Amis, camarades, il faut s'accrocher à la raison, au débat, à la réflexion, à la clarté, de toutes nos forces.
De ce point de vue, le climat ambiant entretenu par les mass-médias et nombre de vais ennemis et "faux amis" du prolétariat est insupportable et nous, communistes, ne devrions pas le tolérer, car il privilégie l'appel au sentiment, à la sensation, au pathos... sur l'exercice de la raison, de la réflexion. Or, un de nos devoirs premiers est absolument de garder la tête froide, et d"inciter tous les exploités à garder la tête froide, dans un moment pareil plus que jamais.
On ne le redira jamais assez, mais l'histoire du monde moderne est pleine de ces terribles épisodes: l'acceptation de la fascination, c'est le début de la fascisation.
D'où l'appel à la clarté, clarté qui efface l’ambiguïté, clarté qui, loin d'appauvrir, enrichit celui qui lutte, et ouvre de nouvelles perspectives.
2. Se dire communiste et se revendiquer du communisme
D'où l'appel à refuser de se définir comme "la gauche" ou "de gauche" (quel que soit le qualificatif accolé), mais à manifester une volonté d'être désignés clairement: communistes.
Les circonstances historiques qui changent produisent des changements dans les consciences, même chez les plus obtus, et ce n'est pas dans ce genre de moment qu'il faut se cacher derrière son petit doigt, mais au contraire, il faut lever très haut l'étendard du communisme.
Si, à la marge, il y a cent façons, probablement , de concevoir le communisme, de se sentir communiste, sur les éléments fondamentaux, déterminants, en revanche, tels que donnés par notre histoire (au sens large d'histoire du "mouvement ouvrier") il n'y a pas quarante cinq mille définitions concevables, et ce n'est pas une question d'orthodoxie, ni de catéchisme (ou alors, c'est au sens strict de la racine grecque).

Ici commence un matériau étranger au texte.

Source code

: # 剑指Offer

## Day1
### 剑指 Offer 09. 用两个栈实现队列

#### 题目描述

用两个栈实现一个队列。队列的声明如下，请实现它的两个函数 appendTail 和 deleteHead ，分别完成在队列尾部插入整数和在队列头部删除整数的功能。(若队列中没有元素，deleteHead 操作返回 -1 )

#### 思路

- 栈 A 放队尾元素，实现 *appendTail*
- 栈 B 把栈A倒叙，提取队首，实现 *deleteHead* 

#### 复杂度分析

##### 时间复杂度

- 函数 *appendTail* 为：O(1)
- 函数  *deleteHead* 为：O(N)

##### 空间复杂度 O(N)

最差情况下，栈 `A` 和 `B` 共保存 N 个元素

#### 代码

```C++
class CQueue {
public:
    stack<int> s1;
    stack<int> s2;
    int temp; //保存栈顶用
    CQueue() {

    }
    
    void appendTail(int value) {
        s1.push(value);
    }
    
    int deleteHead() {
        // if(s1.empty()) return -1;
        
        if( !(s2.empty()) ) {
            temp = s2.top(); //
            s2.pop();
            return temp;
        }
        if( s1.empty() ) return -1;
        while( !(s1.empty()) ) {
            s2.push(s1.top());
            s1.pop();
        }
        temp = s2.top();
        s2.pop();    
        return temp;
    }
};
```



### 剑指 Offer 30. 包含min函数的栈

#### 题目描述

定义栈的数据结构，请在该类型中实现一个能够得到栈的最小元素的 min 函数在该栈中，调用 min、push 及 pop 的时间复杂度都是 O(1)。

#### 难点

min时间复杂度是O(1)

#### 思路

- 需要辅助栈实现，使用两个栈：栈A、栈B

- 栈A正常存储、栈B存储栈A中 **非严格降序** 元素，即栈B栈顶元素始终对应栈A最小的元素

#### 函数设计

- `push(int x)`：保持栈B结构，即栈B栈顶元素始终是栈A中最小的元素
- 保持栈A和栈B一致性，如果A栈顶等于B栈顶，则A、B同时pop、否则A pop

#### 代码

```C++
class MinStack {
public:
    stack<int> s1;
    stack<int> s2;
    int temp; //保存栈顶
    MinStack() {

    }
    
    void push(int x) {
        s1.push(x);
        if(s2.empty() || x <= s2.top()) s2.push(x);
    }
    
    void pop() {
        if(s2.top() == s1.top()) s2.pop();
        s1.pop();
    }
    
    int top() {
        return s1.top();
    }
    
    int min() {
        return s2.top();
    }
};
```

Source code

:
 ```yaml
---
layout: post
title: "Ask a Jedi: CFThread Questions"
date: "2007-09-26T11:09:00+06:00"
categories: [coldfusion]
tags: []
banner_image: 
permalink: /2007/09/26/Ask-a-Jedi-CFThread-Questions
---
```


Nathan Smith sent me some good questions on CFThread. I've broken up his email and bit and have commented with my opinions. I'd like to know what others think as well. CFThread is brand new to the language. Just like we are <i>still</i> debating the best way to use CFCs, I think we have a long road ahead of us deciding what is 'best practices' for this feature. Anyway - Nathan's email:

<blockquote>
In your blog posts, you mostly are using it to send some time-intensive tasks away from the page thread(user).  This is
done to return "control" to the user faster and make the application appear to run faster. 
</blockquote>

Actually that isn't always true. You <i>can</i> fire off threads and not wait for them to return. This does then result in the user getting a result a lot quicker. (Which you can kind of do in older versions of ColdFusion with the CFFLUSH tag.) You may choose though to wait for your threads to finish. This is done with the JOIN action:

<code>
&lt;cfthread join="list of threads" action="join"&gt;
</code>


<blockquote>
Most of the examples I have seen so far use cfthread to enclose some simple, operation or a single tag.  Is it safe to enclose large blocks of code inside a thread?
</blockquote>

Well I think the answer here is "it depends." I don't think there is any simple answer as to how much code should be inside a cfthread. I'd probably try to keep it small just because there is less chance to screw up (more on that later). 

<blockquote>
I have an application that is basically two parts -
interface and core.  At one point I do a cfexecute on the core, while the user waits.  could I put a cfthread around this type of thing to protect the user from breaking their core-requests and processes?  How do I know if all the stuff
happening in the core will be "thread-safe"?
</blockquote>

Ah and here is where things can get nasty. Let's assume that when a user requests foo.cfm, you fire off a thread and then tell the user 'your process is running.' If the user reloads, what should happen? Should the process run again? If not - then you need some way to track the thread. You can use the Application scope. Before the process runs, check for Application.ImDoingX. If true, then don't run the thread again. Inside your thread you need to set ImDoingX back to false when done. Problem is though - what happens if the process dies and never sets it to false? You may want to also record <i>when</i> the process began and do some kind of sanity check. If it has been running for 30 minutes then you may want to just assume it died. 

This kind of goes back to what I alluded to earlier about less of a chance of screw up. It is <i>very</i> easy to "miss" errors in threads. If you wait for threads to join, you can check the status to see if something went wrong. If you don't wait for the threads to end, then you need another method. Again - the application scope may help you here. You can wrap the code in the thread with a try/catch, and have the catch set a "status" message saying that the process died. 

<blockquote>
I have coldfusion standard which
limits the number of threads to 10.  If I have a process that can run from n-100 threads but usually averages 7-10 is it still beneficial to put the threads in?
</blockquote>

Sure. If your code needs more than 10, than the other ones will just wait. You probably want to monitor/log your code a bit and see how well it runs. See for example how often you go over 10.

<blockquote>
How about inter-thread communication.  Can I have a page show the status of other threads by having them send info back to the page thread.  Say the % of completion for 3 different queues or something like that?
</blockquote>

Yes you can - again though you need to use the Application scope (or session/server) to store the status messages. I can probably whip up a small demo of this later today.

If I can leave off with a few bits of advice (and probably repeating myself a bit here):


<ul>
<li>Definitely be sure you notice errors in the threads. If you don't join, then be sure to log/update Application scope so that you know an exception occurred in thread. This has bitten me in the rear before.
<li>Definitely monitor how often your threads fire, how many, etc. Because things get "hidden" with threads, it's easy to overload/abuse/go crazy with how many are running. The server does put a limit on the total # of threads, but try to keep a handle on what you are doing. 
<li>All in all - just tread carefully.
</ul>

"Pour nous, le communisme n'est pas un état de choses qu’il convient d’établir, un idéal auquel la réalité devra se conformer. Nous appelons communisme le mouvement réel qui abolit l'état actuel des choses. Les conditions de ce mouvement résultent des données préalables telles qu’elles existent actuellement."
"L'état actuel des choses", c'est bel et bien le capitalisme, caractérisable comme système d'exploitation de la force de travail des prolétaires qui sont l'immense majorité, qui n'ont que leur force de travail à vendre pour vivre, par une minorité qui dispose historiquement et juridiquement de la propriété privée des moyens de production, et qui exploite la condition du prolétariat pour en tirer des profits qui sont eux aussi accaparés par des intérêts privés, ce système étant soutenu et entretenu par l'Etat bourgeois, que l'on doit décrire non pas comme une donnée immuable, statique et neutre mais comme une condensation dynamique des rapports de classe.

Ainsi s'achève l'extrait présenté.